Background Limb-girdle muscular dystrophy type R1 (LGMDR1) can be caused by recessive CAPN3 mutations accounting for the majority of LGMD. To date, no systemic evaluation has been performed to analyse the detrimental and normal mutations on CAPN3 and its hotspots.

Methods CAPN3 variants (n=112) from a total of 124 patients with LGMDR1 recruited in four centres in China were retrospectively analysed. Then external CAPN3 variants (n=2031) from online databases were integrated with our Chinese cohort data to achieve a worldwide perspective on CAPN3 mutations. According to their related phenotypes (LGMDR1 or normal), we analysed consequence, distribution, ethnicity and severity scores of CAPN3 mutations.

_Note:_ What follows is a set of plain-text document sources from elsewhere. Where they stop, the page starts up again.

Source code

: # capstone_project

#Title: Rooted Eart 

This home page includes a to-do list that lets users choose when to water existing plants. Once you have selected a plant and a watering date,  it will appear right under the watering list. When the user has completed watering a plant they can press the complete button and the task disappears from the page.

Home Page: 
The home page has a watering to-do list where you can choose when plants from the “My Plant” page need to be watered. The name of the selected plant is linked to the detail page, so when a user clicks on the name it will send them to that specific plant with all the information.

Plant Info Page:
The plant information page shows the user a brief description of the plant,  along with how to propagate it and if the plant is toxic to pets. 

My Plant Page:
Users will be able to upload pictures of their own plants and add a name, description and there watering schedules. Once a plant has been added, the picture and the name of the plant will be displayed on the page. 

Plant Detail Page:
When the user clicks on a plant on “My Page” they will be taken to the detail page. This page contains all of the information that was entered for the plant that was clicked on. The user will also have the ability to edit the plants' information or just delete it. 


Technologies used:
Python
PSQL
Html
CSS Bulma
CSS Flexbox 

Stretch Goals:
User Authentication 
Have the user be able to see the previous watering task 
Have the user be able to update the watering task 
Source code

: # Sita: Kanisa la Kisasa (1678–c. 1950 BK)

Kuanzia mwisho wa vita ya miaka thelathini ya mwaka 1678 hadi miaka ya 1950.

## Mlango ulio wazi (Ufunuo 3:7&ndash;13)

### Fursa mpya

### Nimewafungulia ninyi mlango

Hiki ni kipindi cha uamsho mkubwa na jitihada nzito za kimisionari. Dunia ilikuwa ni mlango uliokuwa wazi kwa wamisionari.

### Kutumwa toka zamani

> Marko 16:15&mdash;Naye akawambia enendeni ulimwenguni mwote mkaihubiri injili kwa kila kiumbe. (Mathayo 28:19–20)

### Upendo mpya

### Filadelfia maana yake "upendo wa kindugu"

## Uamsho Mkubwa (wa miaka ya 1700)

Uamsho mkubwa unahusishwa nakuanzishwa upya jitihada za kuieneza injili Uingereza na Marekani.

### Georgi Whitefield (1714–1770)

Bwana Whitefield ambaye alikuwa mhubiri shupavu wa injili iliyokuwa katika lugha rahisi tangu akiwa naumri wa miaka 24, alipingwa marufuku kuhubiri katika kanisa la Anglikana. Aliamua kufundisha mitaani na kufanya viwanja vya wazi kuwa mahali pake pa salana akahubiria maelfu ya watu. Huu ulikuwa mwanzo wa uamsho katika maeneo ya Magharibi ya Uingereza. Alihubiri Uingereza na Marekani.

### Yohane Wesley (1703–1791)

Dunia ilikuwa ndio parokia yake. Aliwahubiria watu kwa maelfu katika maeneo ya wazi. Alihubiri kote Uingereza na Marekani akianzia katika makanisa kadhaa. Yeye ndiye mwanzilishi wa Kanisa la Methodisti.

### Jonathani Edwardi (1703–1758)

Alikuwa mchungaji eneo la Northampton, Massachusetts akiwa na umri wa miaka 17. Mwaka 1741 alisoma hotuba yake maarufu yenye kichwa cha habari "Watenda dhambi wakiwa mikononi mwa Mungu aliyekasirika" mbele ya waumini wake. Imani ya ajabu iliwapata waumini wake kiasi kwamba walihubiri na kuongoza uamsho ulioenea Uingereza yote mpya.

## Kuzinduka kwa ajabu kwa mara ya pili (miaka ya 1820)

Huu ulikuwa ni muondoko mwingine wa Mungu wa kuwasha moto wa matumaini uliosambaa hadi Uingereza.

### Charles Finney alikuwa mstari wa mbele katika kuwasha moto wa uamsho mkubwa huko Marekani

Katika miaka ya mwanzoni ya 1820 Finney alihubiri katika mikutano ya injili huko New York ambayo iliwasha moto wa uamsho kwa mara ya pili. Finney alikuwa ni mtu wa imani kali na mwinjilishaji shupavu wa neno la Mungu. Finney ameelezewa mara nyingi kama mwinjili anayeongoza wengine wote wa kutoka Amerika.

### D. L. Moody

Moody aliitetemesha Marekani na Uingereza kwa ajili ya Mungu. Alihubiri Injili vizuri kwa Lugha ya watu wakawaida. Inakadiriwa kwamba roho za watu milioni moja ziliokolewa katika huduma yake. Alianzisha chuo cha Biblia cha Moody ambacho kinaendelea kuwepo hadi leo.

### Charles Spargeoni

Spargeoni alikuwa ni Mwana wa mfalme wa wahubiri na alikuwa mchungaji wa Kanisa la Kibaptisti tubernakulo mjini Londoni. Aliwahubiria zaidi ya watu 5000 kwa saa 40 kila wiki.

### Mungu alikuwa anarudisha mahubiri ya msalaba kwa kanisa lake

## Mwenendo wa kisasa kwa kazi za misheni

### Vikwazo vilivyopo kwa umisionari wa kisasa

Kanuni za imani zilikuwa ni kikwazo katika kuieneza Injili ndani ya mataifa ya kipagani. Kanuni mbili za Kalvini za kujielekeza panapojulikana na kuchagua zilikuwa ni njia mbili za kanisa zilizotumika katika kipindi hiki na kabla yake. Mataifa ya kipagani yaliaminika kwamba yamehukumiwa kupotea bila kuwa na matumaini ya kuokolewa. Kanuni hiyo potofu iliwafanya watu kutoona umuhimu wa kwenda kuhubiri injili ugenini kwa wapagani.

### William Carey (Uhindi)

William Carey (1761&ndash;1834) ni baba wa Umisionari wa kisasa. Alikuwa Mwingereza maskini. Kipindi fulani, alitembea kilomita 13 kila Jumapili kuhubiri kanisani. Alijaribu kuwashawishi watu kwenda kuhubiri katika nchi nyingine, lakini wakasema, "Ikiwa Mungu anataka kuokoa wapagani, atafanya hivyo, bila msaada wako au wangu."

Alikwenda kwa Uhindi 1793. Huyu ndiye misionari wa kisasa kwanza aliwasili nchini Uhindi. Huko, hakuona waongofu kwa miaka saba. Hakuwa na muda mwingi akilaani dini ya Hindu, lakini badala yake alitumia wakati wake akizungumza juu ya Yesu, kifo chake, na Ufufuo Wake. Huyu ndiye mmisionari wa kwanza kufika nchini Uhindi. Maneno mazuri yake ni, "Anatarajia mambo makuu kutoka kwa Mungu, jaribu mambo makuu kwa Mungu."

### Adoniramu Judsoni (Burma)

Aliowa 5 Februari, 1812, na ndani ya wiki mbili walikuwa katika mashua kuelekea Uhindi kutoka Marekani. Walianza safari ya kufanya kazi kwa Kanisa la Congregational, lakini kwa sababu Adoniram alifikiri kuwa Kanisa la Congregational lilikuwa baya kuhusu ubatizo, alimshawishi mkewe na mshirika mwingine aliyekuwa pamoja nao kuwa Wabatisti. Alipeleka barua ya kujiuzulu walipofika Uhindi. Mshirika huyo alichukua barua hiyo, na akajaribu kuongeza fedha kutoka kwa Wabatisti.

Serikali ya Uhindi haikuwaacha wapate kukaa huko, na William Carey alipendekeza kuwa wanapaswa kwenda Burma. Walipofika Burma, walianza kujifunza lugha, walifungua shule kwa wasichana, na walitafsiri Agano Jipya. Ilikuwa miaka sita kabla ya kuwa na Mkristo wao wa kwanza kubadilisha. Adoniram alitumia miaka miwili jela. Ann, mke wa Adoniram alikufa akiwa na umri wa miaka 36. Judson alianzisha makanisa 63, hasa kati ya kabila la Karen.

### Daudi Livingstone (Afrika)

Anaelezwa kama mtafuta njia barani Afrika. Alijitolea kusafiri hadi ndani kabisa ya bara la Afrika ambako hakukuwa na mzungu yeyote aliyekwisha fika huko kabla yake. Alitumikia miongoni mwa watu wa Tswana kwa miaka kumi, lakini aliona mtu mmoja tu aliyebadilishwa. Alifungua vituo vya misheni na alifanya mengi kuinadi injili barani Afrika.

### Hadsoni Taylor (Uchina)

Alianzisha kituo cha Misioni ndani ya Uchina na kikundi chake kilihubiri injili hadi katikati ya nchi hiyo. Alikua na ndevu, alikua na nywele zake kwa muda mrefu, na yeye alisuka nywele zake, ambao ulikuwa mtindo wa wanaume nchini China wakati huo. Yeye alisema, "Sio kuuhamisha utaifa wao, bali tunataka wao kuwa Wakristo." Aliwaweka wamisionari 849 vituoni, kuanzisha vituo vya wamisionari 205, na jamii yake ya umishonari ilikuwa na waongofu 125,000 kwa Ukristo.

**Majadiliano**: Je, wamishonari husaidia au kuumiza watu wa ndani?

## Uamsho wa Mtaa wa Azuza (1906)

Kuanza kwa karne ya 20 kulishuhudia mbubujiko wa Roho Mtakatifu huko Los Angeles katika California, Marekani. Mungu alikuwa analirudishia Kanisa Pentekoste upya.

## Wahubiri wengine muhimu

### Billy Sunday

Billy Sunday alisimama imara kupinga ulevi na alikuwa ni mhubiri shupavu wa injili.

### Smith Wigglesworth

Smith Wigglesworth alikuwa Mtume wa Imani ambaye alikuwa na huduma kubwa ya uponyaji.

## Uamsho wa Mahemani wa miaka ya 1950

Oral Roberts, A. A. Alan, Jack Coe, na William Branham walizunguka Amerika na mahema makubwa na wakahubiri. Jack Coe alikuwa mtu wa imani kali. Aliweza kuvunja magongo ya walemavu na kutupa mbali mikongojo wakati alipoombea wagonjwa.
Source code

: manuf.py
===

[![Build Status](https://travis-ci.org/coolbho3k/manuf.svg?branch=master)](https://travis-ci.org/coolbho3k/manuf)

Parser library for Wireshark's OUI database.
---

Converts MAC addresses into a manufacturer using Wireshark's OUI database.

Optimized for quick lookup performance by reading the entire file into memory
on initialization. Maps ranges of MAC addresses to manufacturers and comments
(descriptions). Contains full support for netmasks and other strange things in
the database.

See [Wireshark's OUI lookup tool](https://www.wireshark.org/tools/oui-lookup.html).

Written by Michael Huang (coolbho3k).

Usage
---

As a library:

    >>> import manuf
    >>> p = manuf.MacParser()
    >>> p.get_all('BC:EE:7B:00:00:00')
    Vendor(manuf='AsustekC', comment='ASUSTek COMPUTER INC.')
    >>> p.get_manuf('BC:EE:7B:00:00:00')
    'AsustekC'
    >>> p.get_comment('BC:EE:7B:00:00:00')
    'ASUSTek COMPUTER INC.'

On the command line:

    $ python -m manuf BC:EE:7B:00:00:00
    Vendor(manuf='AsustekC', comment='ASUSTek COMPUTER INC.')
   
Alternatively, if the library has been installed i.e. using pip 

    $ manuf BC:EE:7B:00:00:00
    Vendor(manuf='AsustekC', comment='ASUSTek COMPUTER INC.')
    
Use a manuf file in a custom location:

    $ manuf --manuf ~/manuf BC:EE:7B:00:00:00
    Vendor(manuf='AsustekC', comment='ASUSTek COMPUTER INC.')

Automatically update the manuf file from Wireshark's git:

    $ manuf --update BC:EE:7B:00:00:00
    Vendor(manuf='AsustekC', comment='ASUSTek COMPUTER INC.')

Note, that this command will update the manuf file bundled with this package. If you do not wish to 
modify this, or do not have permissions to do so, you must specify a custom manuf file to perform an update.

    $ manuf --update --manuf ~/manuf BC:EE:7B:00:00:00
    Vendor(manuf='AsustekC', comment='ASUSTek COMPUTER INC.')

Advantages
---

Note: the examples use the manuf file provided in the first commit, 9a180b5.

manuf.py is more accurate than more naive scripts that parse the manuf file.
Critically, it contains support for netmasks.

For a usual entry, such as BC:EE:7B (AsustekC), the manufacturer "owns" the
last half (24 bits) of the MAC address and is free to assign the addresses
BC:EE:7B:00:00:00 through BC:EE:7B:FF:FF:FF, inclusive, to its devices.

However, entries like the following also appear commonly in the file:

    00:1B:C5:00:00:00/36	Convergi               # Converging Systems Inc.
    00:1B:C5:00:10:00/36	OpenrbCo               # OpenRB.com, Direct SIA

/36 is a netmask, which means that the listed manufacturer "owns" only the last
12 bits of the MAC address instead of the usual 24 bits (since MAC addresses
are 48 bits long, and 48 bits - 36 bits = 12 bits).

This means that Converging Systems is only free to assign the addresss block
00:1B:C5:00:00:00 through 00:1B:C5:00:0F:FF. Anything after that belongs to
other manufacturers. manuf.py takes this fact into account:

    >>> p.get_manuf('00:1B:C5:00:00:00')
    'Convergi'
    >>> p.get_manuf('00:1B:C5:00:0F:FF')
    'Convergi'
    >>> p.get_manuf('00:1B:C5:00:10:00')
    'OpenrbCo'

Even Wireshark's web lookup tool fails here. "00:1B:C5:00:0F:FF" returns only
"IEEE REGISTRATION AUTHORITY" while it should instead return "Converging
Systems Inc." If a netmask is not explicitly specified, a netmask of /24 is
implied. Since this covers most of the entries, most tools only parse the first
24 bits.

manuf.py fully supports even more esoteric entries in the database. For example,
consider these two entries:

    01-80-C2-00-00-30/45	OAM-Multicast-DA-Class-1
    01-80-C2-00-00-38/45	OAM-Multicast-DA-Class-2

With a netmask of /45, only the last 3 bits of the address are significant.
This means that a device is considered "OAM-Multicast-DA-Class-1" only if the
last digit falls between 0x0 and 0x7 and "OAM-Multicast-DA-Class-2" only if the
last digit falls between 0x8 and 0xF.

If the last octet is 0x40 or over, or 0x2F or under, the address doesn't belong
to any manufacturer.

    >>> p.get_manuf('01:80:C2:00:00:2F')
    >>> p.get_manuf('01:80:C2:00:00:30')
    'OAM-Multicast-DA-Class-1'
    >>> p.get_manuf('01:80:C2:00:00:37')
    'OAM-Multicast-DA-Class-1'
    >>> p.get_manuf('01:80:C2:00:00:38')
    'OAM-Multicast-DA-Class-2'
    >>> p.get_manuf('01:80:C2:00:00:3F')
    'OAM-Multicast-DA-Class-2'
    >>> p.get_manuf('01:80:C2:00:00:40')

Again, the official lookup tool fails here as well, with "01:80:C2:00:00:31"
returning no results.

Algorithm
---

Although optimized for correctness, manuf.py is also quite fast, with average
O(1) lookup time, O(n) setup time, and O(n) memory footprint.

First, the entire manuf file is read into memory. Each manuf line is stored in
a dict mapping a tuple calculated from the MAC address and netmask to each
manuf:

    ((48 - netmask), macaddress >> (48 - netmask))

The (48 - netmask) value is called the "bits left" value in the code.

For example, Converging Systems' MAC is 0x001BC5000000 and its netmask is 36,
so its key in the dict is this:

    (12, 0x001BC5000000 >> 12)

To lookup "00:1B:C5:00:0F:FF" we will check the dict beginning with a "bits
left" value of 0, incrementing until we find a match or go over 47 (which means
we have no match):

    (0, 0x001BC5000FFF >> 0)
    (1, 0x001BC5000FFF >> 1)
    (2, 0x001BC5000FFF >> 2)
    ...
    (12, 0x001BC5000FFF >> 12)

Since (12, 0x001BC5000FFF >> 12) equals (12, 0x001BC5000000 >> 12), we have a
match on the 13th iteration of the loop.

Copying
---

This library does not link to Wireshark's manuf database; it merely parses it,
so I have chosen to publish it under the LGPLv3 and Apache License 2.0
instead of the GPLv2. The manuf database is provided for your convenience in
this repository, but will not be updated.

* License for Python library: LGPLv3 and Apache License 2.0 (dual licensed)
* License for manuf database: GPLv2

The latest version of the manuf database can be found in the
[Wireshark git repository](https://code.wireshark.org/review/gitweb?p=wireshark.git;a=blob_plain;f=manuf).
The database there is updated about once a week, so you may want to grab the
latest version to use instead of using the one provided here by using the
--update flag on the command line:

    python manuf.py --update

Results Two hotspot mutations were identified including c.2120A>G in Chinese population and c.550del in Europe. According to the integrated dataset, 521 mutations were classified as LGMDR1-related and converged on exons 1, 10, 5, 22 and 13 of CAPN3. The remaining 1585 variants were classified as normal-population related. The deleterious ratio of LGMDR1-relevant variants to total variants in each population was 0.26 on average with a maximum of 0.35 in Finns and a minimum of 0.21 in South Asians. Severity evaluation showed that Chinese LGMDR1-related variants exhibited a higher risk (Combined Annotation Dependent Depletion score +1.10) than that from database patients (p<0.001).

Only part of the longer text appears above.